Solving cryptarithms

Introduction

KBK (25 April 2002)

[Have you come to this page by accident when you were really interested in Solving cryptograms instead?]

In Playing Prolog and Playing predicate logic, RS implies that Tcl is poor at doing backtracking searches. In fact, it isn't all that difficult to write code that does backtracking, and Tcl's upvar and uplevel are just the things to manage the needed control structures.

Let's work out an example. We wish to solve a cryptarithm (an arithmetic sum where the digits have been replaced with letters). Examples include:

     S E N D              Y E L L O W
   + M O R E              Y E L L O W
  ------------     and  +       R E D
   M O N E Y            ---------------
                          O R A N G E

The usual rules for these problems include:

  • Each letter represents a different digit.
  • No digit is represented by more than one letter.
  • Leading digits (S and M in the first problem; Y, R, and O in the second) are nonzero.
  • The usual rules of arithmetic are followed.

When solving these problems by computer, it's usually easiest to guess the less significant digits first.


# We begin with a procedure that is used to make an arbitrary choice for a given digit (stored in the variable digitVar in caller's scope). The possible choices are given in choices, and the ones not chosen are stored in the variable remainingVar in caller's scope. For each possible choice, the script script is evaluated in the caller's scope.

 proc choose { digitVar choices remainingVar script } {
   upvar 1 $digitVar digit
   upvar 1 $remainingVar remaining
   set i -1
   foreach digit $choices {
     incr i
     set remaining [lreplace $choices $i $i]
     uplevel 1 $script
   }
 }

# Very often, part way through a problem, we know what the value of a given letter must be. The next procedure assigns to the variable digitVar in the caller's scope the known value value. The value must be present in the list choices, and the remaining choices get stored in the variable remainingVar in the caller's scope. If the value is present in the list, script is evaluated in caller's scope; otherwise, nothing further happens.

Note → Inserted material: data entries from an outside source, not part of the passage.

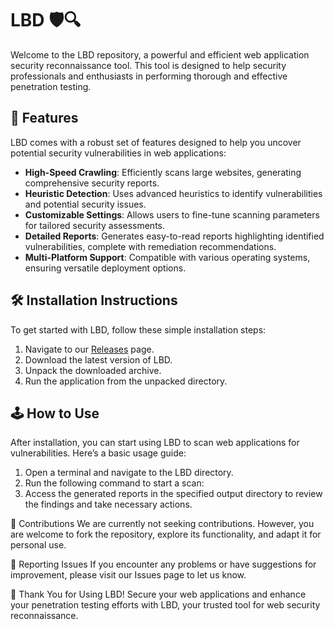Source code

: # LBD 🛡️🔍

Welcome to the LBD repository, a powerful and efficient web application security reconnaissance tool. This tool is designed to help security professionals and enthusiasts in performing thorough and effective penetration testing.

## 🚀 Features

LBD comes with a robust set of features designed to help you uncover potential security vulnerabilities in web applications:

- **High-Speed Crawling**: Efficiently scans large websites, generating comprehensive security reports.
- **Heuristic Detection**: Uses advanced heuristics to identify vulnerabilities and potential security issues.
- **Customizable Settings**: Allows users to fine-tune scanning parameters for tailored security assessments.
- **Detailed Reports**: Generates easy-to-read reports highlighting identified vulnerabilities, complete with remediation recommendations.
- **Multi-Platform Support**: Compatible with various operating systems, ensuring versatile deployment options.

## 🛠️ Installation Instructions

To get started with LBD, follow these simple installation steps:

1. Navigate to our [Releases](../../releases) page.
2. Download the latest version of LBD.
3. Unpack the downloaded archive.
4. Run the application from the unpacked directory.

## 🕹️ How to Use

After installation, you can start using LBD to scan web applications for vulnerabilities. Here’s a basic usage guide:

1. Open a terminal and navigate to the LBD directory.
2. Run the following command to start a scan:
3. Access the generated reports in the specified output directory to review the findings and take necessary actions.

🛑 Contributions
We are currently not seeking contributions. However, you are welcome to fork the repository, explore its functionality, and adapt it for personal use.

🐞 Reporting Issues
If you encounter any problems or have suggestions for improvement, please visit our Issues page to let us know.

🌟 Thank You for Using LBD!
Secure your web applications and enhance your penetration testing efforts with LBD, your trusted tool for web security reconnaissance.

 proc let { digitVar value choices remainingVar script } {
   upvar 1 $digitVar digit
   upvar 1 $remainingVar remaining
   set i [lsearch -exact $choices $value]
   if { $i >= 0 } {
     set digit $value
     set remaining [lreplace $choices $i $i]
     uplevel 1 $script
   }
 }

Program 1

# Someone writes: I AM VERY STUPID. While I don't understand why that person would want to advertise the fact, I'm leaving it in, much like Johnson for President.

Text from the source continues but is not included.